Я и не заметил, почти не заметил, как Валя Распутин оказался Валентином, а теперь вот и Валентином Григорьевичем. Все помнил его круглолицым, вроде бы и с румянцем, с юношески округленными бровями и юношеской же, даже скорее подростковой, фигурой, подобранной, как бы стянутой опояской-кушаком. И вдруг однажды, совсем недавно, увидел широкого в крыльцах, крепко рубленного, осадистого сибирского мужика с чуть качающейся, косолапящей походкой, знакомой мне с детства.

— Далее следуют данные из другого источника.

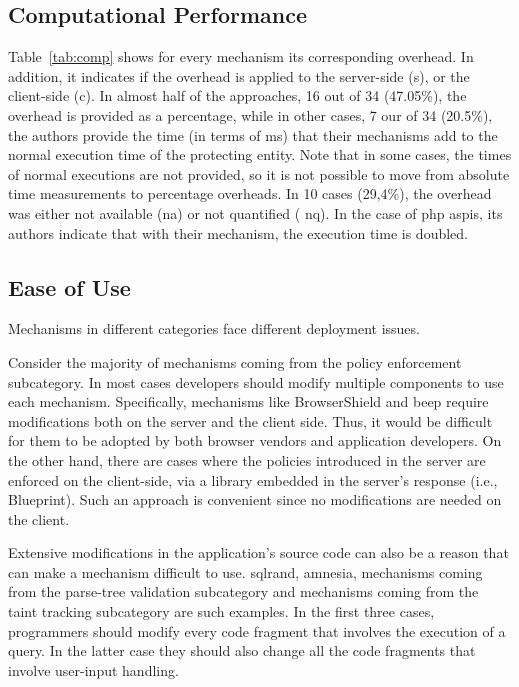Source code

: \documentclass[conference]{IEEEtran}
\begin{document}
\subsection{Computational Performance}

Table~\ref{tab:comp} shows for every mechanism its corresponding
overhead. In addition, it indicates if the overhead is applied to the
server-side ({\sc s}), or the client-side ({\sc c}). In almost half of
the approaches, 16 out of 34 (47.05\%), the overhead is provided as a
percentage, while in other cases, 7 our of 34 (20.5\%), the authors
provide the time (in terms of ms) that their mechanisms add to the
normal execution time of the protecting entity. Note that in some
cases, the times of normal executions are not provided,
so it is not possible to move from absolute
time measurements to percentage overheads. In 10 cases (29,4\%), the
overhead was either not available ({\sc na}) or not quantified ({\sc
  nq}). In the case of {\sc php aspis}, its authors indicate that with
their mechanism, the execution time is doubled.

\subsection{Ease of Use}
\label{sec:deploy2}

Mechanisms in different categories face different deployment issues.

Consider the majority of mechanisms coming from the policy enforcement
subcategory. In most cases developers should modify multiple
components to use each mechanism. Specifically, mechanisms like
BrowserShield and {\sc beep} require modifications both on the server
and the client side. Thus, it would be difficult for them to be
adopted by both browser vendors and application developers. On the
other hand, there are cases where the policies introduced in the
server are enforced on the client-side, via a library embedded in the
server's response (i.e., Blueprint). Such an approach is convenient
since no modifications are needed on the client.

Extensive modifications in the application's source
code can also be a reason that can make a mechanism
difficult to use. {\sc sql}rand, {\sc amnesia},
mechanisms coming from the parse-tree validation
subcategory and mechanisms coming from the taint
tracking subcategory are such examples.
In the first three cases, programmers should modify every
code fragment that involves the execution of a query.
In the latter case they should also change
all the code fragments that involve user-input handling. 
\end{document}
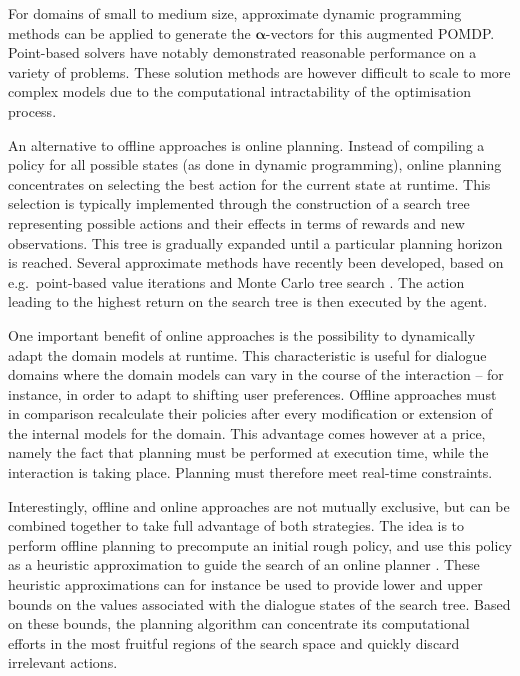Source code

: For domains of small to medium size, approximate dynamic programming methods can be applied to generate the $\boldsymbol\alpha$-vectors for this augmented POMDP.  Point-based solvers \citep{Pineau:2004,Porta:2006} have notably demonstrated reasonable performance on a variety of problems. These solution methods are however difficult to scale to more complex models due to the computational intractability of the optimisation process.    

An alternative to offline approaches is online planning.  Instead of compiling a policy for all possible states (as done in dynamic programming), online planning concentrates on selecting the best action for the current state at runtime. This selection is typically implemented through the construction of a search tree representing possible actions and their effects in terms of rewards and new observations. This tree is gradually expanded until a particular planning horizon is reached.  Several approximate methods have recently been developed, based on e.g.\ point-based value iterations \citep{ross2008} and Monte Carlo tree search \citep{silver2010uct}. The action leading to the highest return on the search tree is then executed by the agent.  

One important benefit of online approaches is the possibility to dynamically adapt the domain models at runtime. This characteristic is useful for dialogue domains where the domain models can vary in the course of the interaction -- for instance, in order to adapt to shifting user preferences. Offline approaches must in comparison recalculate their policies after every modification or extension of the internal models for the domain.   This advantage comes however at a price, namely the fact that planning must be performed at execution time, while the interaction is taking place.  Planning must therefore meet real-time constraints. 

Interestingly, offline and online approaches are not mutually exclusive, but can be combined together to take full advantage of both strategies.  The idea is to perform offline planning to precompute an initial rough policy, and use this policy as a heuristic approximation to guide the search of an online planner \citep{RossC07}. These heuristic approximations can for instance be used to provide lower and upper bounds on the values associated with the dialogue states of the search tree.  Based on these bounds, the planning algorithm can concentrate its computational efforts in the most fruitful regions of the search space and quickly discard irrelevant actions.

Я же горжусь тем, что моя родная Сибирь, реализуя свой могучий потенциал, вложила все лучшее, что в ней накопилось, в достойное дитя свое, во вместительное и мужественное сердце. Насколько хватит его, этого сердца, тихо любящего и могуче бьющегося в борьбе за лучшее в нас, за чистоту душ и помыслов наших, за спасение земли нашей, в особенности за родной сибирский край? Хотелось бы, чтоб хватило сил и сердца большого художника как можно надольше. Всегда помню и никогда уже не забуду его глаза. Что-то недореченное, недовыраженное таится в глубине их. Какая-то постоянная, бездонная грусть светится во взгляде, будто постиг он или приблизился к постижению неведомого еще людям страдания и готов пострадать за них и покаяться, облегчить их долю и жизнь, принявши боль земную, все тяготы человеческие на себя.
Ах, как трудно и почетно быть на Руси писателем! Настоящим. Ему всегда и всех больнее. Он от веку обречен на мучения и подвиг духа, на совесть, взыскующую добра, на вечное стремление к идеалу. И, сжигая себя в муках творчества, в борении со словом и за слово, он обречен страдать больше всех и за всех, живущих на земле.